* Records provided *
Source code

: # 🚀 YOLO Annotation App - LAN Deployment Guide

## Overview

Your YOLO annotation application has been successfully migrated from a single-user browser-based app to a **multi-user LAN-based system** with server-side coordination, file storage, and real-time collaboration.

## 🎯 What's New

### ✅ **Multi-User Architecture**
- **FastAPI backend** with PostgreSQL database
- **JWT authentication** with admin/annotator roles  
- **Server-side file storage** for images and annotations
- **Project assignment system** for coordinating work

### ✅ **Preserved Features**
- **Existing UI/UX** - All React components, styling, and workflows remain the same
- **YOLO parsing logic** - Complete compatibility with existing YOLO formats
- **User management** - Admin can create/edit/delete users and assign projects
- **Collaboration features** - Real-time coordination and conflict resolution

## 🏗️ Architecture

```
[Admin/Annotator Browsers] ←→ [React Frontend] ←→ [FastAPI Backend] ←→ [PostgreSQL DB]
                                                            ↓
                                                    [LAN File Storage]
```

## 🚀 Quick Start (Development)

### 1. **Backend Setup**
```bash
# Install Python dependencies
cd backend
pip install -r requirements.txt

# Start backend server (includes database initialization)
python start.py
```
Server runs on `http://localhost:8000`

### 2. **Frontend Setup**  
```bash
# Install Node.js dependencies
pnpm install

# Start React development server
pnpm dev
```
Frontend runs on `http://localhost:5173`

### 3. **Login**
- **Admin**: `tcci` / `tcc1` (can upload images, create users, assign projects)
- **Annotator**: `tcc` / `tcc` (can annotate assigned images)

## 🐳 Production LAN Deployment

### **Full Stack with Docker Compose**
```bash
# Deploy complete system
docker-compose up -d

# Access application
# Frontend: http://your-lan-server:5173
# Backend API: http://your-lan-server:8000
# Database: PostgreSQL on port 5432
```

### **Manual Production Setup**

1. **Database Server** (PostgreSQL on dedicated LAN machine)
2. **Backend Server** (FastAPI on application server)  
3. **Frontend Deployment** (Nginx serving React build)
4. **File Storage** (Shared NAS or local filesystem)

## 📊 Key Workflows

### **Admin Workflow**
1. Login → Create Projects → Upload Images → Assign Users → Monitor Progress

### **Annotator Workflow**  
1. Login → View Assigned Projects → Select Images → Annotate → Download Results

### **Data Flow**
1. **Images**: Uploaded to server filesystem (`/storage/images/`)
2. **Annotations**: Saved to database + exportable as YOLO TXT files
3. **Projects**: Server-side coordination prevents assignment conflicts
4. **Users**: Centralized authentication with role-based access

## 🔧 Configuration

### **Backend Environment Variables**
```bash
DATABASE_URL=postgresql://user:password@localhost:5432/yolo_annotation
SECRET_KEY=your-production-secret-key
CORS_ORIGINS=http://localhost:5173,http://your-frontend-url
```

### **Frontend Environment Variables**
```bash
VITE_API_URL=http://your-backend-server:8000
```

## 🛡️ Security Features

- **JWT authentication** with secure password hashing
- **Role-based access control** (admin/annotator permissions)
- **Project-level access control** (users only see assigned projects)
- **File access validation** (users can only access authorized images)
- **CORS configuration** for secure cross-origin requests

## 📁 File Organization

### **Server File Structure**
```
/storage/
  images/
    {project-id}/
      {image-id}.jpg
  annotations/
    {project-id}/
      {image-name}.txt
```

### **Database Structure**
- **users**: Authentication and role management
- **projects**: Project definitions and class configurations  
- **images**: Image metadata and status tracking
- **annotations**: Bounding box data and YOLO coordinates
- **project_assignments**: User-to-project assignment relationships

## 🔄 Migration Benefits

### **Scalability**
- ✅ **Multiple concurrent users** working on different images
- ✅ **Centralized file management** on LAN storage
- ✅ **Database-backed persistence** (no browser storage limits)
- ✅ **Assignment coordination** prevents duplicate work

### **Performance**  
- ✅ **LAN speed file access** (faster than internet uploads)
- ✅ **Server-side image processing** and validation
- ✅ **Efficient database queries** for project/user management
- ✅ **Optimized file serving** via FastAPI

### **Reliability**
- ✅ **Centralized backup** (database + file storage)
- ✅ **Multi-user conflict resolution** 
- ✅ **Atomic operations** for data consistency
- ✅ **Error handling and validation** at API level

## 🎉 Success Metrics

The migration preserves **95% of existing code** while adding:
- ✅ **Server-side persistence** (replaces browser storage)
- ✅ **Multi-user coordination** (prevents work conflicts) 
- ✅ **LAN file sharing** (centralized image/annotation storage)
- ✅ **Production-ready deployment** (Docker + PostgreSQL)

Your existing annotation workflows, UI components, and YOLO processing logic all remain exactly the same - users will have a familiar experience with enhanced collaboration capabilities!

* Problem *
Wherever a line of the entries holds the string "level", copy that line.

* Solution to this task *
- **Project-level access control** (users only see assigned projects)
- ✅ **Error handling and validation** at API level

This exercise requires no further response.